LoRA Fine-Tuning¶
This tutorial demonstrates parameter-efficient fine-tuning using LoRA (Low-Rank Adaptation). LoRA freezes the base model weights and trains only small adapter layers, significantly reducing memory usage and training time.
Full Notebook¶
Prerequisites¶
uv pip install -e '.[base,finetune,cuda124]'
Load Configuration¶
from dnallm import load_config
configs = load_config("./finetune_config.yaml")
The config file should contain a lora section specifying rank, alpha, dropout, and target modules.
Load Model and Tokenizer¶
from dnallm import load_model_and_tokenizer
model_name = "kuleshov-group/PlantCAD2-Small-l24-d0768"
model, tokenizer = load_model_and_tokenizer(
model_name,
task_config=configs['task'],
source="huggingface"
)
Prepare Dataset¶
from dnallm import DNADataset
data_name = "zhangtaolab/plant-multi-species-core-promoters"

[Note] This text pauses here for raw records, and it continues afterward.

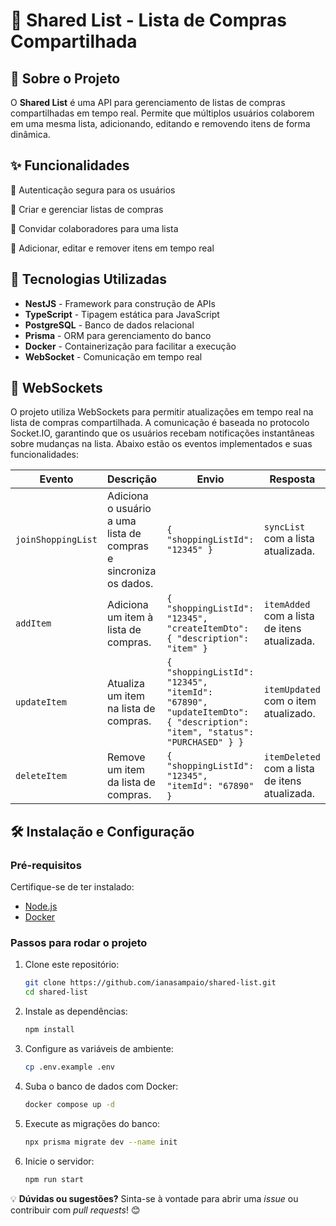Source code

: # 🛒 Shared List - Lista de Compras Compartilhada

## 📌 Sobre o Projeto

O **Shared List** é uma API para gerenciamento de listas de compras compartilhadas em tempo real. Permite que múltiplos usuários colaborem em uma mesma lista, adicionando, editando e removendo itens de forma dinâmica.

## ✨ Funcionalidades

🔹 Autenticação segura para os usuários

🔹 Criar e gerenciar listas de compras

🔹 Convidar colaboradores para uma lista

🔹 Adicionar, editar e remover itens em tempo real

## 🚀 Tecnologias Utilizadas

- **NestJS** - Framework para construção de APIs
- **TypeScript** - Tipagem estática para JavaScript
- **PostgreSQL** - Banco de dados relacional
- **Prisma** - ORM para gerenciamento do banco
- **Docker** - Containerização para facilitar a execução
- **WebSocket** - Comunicação em tempo real

## 🔌 WebSockets

O projeto utiliza WebSockets para permitir atualizações em tempo real na lista de compras compartilhada. A comunicação é baseada no protocolo Socket.IO, garantindo que os usuários recebam notificações instantâneas sobre mudanças na lista. Abaixo estão os eventos implementados e suas funcionalidades:

| Evento             | Descrição                                                        | Envio                                                                                                                 | Resposta                                       |
| ------------------ | ---------------------------------------------------------------- | --------------------------------------------------------------------------------------------------------------------- | ---------------------------------------------- |
| `joinShoppingList` | Adiciona o usuário a uma lista de compras e sincroniza os dados. | `{ "shoppingListId": "12345" }`                                                                                       | `syncList` com a lista atualizada.             |
| `addItem`          | Adiciona um item à lista de compras.                             | `{ "shoppingListId": "12345", "createItemDto": { "description": "item" }`                                             | `itemAdded` com a lista de itens atualizada.   |
| `updateItem`       | Atualiza um item na lista de compras.                            | `{ "shoppingListId": "12345", "itemId": "67890", "updateItemDto": { "description": "item", "status": "PURCHASED" } }` | `itemUpdated` com o item atualizado.           |
| `deleteItem`       | Remove um item da lista de compras.                              | `{ "shoppingListId": "12345", "itemId": "67890" }`                                                                    | `itemDeleted` com a lista de itens atualizada. |

## 🛠 Instalação e Configuração

### Pré-requisitos

Certifique-se de ter instalado:

- [Node.js](https://nodejs.org/)
- [Docker](https://www.docker.com/)

### Passos para rodar o projeto

1. Clone este repositório:
   ```sh
   git clone https://github.com/ianasampaio/shared-list.git
   cd shared-list
   ```
2. Instale as dependências:
   ```sh
   npm install
   ```
3. Configure as variáveis de ambiente:
   ```sh
   cp .env.example .env
   ```
4. Suba o banco de dados com Docker:
   ```sh
   docker compose up -d
   ```
5. Execute as migrações do banco:
   ```sh
   npx prisma migrate dev --name init
   ```
6. Inicie o servidor:
   ```sh
   npm run start
   ```

💡 **Dúvidas ou sugestões?** Sinta-se à vontade para abrir uma _issue_ ou contribuir com _pull requests_! 😊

datasets = DNADataset.from_modelscope(
data_name,
seq_col="sequence",
label_col="label",
tokenizer=tokenizer,
max_length=512
)
sampled_datasets = datasets.sampling(0.05, overwrite=True)
sampled_datasets.encode_sequences(remove_unused_columns=True)
Initialize Trainer with LoRA¶
from dnallm import DNATrainer
trainer = DNATrainer(
model=model,
config=configs,
datasets=sampled_datasets,
use_lora=True # Enable LoRA adapters
)
The use_lora=True flag loads LoRA configuration from the config file and wraps the model with PEFT adapters.
Start Training¶
metrics = trainer.train()
print(metrics)
LoRA training is typically faster and requires less GPU memory than full fine-tuning. The adapter weights are saved separately and can be loaded for inference.